Mamoshina Polina, Bueno-Orovio Alfonso, Rodriguez Blanca
Department of Computer Science, University of Oxford, Oxford, United Kingdom.
Insilico Medicine Hong Kong Ltd, Hong Kong, Hong Kong.
Front Pharmacol. 2020 May 21;11:639. doi: 10.3389/fphar.2020.00639. eCollection 2020.
Computational methods can increase productivity of drug discovery pipelines, through overcoming challenges such as cardiotoxicity identification. We demonstrate prediction and preservation of cardiotoxic relationships for six drug-induced cardiotoxicity types using a machine learning approach on a large collected and curated dataset of transcriptional and molecular profiles (1,131 drugs, 35% with known cardiotoxicities, and 9,933 samples). The algorithm generality is demonstrated through validation in an independent drug dataset, in addition to cross-validation. The best prediction attains an average accuracy of 79% in area under the curve (AUC) for safe versus risky drugs, across all six cardiotoxicity types on validation and 66% on the unseen set of drugs. Individual cardiotoxicities for specific drug types are also predicted with high accuracy, including cardiac disorder signs and symptoms for a previously unseen set of anti-inflammatory agents (AUC = 80%) and heart failures for an unseen set of anti-neoplastic agents (AUC = 76%). Besides, independent testing on transcriptional data from the Drug Toxicity Signature Generation Center (DToxS) produces similar results in terms of accuracy and shows an average AUC of 72% for previously seen drugs and 60% for unseen respectively. Given the ubiquitous manifestation of multiple drug adverse effects in every human organ, the methodology is expected to be applicable to additional tissue-specific side effects beyond cardiotoxicity.

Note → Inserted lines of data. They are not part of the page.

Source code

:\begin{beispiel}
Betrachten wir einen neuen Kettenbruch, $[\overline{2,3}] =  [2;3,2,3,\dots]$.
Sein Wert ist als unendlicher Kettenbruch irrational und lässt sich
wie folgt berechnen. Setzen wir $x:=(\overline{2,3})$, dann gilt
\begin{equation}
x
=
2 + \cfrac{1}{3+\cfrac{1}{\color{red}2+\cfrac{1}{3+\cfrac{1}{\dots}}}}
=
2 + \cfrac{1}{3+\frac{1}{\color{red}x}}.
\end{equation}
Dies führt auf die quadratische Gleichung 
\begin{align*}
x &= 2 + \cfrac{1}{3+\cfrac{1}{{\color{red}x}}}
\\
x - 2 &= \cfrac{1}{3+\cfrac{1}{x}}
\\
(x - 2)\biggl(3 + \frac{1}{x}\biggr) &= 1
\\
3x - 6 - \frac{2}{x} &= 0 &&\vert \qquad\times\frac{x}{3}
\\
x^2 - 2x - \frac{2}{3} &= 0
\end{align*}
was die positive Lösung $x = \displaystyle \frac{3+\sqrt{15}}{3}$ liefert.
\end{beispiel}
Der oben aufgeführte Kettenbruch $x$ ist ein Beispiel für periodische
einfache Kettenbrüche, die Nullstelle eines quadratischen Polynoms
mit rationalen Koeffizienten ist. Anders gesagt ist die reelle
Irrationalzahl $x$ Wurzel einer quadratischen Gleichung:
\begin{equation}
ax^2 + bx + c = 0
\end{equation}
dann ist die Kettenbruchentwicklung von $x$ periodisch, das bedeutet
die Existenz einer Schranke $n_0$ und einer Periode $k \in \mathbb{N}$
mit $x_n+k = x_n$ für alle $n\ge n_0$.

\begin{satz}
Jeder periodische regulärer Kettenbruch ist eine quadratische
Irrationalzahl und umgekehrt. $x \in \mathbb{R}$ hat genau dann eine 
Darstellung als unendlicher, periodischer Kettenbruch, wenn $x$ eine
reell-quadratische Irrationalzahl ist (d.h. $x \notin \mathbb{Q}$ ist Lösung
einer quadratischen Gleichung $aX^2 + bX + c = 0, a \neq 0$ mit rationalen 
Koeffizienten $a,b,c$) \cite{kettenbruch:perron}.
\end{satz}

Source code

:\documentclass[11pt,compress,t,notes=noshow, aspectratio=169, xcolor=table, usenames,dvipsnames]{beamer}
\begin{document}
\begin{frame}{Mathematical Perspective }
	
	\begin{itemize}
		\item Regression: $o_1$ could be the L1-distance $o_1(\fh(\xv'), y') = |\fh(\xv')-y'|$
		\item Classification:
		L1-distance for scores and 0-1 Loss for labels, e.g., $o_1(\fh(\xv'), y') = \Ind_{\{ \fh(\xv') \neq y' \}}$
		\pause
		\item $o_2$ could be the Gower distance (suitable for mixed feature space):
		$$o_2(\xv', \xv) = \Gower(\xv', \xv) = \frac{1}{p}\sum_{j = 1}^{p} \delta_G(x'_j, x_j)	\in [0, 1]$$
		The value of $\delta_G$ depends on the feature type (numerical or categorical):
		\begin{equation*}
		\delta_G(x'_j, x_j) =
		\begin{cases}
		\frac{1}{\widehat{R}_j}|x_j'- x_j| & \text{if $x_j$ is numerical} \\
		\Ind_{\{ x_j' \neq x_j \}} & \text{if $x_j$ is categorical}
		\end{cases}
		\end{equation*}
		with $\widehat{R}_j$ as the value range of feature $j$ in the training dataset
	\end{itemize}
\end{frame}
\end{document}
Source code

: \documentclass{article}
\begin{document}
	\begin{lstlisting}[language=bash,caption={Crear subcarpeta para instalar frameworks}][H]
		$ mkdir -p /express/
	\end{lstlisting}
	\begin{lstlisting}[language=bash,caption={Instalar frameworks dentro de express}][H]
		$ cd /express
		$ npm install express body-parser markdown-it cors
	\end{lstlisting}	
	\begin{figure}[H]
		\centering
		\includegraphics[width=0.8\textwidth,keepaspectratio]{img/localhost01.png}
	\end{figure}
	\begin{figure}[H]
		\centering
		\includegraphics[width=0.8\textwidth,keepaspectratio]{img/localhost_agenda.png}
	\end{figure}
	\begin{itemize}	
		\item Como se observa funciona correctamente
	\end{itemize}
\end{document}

计算方法可以通过克服诸如心脏毒性识别等挑战,提高药物研发流程的效率。我们使用机器学习方法,在一个大型的转录和分子谱收集及整理数据集(1131种药物,35%具有已知心脏毒性,9933个样本)上,对六种药物诱导的心脏毒性类型进行了心脏毒性关系的预测和保存。除了交叉验证外,还通过在一个独立药物数据集中的验证,证明了该算法的通用性。在验证中,对于所有六种心脏毒性类型,安全药物与有风险药物的曲线下面积(AUC)平均预测准确率达到79%,在未见药物集上为66%。特定药物类型的个体心脏毒性也能得到高精度预测,包括一组先前未见的抗炎药的心脏疾病体征和症状(AUC = 80%)以及一组未见的抗肿瘤药的心力衰竭(AUC = 76%)。此外,对来自药物毒性特征生成中心(DToxS)的转录数据进行独立测试,在准确性方面产生了类似的结果,对于先前见过的药物,平均AUC为72%,对于未见药物分别为60%。鉴于多种药物不良反应在人体各个器官中普遍存在,预计该方法将适用于除心脏毒性之外的其他组织特异性副作用。